Rising tensions in West Asia and a closure of the Strait of Hormuz have triggered a global energy shock that pushed aviation turbine fuel (ATF) prices in India to record levels, breaching Rs 2 lakh per kilolitre. To prevent a direct, sudden jump in ticket prices, the Centre stepped in to blunt the immediate impact on domestic passengers and a fragile aviation sector.
In the latest revision, ATF rates for some categories surged 114.5%. Delhi rates reached Rs 2,07,341.22 per kilolitre—almost double last month’s Rs 96,638.14 and well above the roughly Rs 1.1 lakh peak seen after the 2022 Russia‑Ukraine conflict. Indian Oil Corporation said the steep rise has hit non‑scheduled operators hardest: private jets, charters and ad‑hoc flights have seen domestic fuel costs climb up to 115% and international operation refuelling in India rise over 100%, with prices exceeding $1,000 per kilolitre for the first time in India.
Scheduled commercial carriers, which carry the bulk of passengers, have been largely insulated. Officials said international benchmarks would have justified a greater‑than‑100% hike, but public sector oil companies—after consulting the Ministry of Civil Aviation—implemented only a 25% increase for domestic carriers, roughly Rs 15 per litre.

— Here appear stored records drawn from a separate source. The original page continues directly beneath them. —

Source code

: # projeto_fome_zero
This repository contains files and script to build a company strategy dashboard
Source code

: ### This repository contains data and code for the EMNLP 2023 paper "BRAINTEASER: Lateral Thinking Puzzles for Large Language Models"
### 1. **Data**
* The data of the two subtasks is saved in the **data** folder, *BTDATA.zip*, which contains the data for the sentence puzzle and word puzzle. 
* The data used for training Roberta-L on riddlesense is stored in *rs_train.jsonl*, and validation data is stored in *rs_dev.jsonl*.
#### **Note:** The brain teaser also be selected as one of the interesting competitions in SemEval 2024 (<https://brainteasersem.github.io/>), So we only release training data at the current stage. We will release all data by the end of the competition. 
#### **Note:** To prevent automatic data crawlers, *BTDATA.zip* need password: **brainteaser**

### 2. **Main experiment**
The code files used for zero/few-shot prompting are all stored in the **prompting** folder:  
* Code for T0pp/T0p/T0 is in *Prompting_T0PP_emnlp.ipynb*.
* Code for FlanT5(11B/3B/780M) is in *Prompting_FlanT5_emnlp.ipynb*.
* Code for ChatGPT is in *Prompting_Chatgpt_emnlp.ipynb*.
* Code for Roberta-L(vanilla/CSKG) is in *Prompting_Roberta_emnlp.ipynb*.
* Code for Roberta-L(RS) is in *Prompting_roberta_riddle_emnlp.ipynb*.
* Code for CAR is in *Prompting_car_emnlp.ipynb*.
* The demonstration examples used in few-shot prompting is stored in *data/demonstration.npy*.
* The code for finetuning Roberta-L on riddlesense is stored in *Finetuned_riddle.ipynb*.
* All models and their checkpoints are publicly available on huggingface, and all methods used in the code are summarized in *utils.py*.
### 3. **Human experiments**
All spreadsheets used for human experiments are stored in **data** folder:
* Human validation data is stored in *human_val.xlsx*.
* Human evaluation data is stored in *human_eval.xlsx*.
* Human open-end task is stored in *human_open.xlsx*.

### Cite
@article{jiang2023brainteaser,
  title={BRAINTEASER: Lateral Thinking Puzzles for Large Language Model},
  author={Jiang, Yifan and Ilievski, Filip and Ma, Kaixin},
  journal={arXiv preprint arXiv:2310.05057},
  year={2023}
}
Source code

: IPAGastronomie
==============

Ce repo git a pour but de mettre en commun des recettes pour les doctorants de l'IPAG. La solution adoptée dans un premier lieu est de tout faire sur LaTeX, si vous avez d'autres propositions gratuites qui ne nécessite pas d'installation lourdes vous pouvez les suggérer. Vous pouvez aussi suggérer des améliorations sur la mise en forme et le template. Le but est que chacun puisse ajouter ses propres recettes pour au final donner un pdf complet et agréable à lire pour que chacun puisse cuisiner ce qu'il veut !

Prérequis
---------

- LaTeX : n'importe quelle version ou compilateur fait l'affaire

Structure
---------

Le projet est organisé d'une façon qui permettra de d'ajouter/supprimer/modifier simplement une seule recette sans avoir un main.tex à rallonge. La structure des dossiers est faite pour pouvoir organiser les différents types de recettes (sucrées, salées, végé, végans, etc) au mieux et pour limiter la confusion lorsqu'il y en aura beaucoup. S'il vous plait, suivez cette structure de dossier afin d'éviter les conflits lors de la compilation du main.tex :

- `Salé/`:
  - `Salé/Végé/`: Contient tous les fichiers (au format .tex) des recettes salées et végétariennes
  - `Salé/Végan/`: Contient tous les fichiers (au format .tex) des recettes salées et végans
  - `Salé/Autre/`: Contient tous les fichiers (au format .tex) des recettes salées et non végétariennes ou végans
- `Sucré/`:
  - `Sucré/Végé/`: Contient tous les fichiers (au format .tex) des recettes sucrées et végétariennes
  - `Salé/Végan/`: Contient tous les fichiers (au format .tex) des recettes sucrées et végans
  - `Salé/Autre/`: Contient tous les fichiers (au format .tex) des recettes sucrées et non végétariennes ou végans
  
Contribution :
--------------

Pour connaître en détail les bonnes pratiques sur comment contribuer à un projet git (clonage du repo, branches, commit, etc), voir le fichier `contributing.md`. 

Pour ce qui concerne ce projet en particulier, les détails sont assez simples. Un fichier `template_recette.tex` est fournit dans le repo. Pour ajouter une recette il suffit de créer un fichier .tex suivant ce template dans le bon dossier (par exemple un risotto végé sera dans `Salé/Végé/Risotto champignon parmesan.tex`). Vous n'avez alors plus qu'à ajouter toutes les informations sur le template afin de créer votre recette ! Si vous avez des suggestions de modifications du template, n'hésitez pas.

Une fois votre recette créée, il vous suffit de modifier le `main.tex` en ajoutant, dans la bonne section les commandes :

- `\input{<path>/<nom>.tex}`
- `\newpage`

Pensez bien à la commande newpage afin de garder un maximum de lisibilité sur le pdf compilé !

The remaining cost increase has been deferred or absorbed elsewhere.
ATF accounts for about 40–45% of an airline’s operating costs in India, among the highest shares globally. A full pass‑through of the global price spike would have strained already stretched balance sheets and forced sharp ticket price rises, especially after recent fare cap removals. Airlines had already started revising fuel surcharges in March, with reported levies ranging between around Rs 150 and $200.
Civil Aviation Minister Ram Mohan Naidu Kinjarapu called the decision ‘‘a calibrated response to an extraordinary global crisis,’’ saying the staggered increase should stabilise fares, preserve connectivity and keep cargo moving. Industry leaders welcomed the intervention: SpiceJet chairman Ajay Singh thanked the minister and Civil Aviation Secretary Samir Sinha for leadership and a ‘‘moderated adjustment to ATF prices,’’ while an IndiGo spokesperson said the airline appreciated the insulation of domestic travel costs and was reviewing the April 1, 2026 ATF price impact before announcing any revised fuel charges.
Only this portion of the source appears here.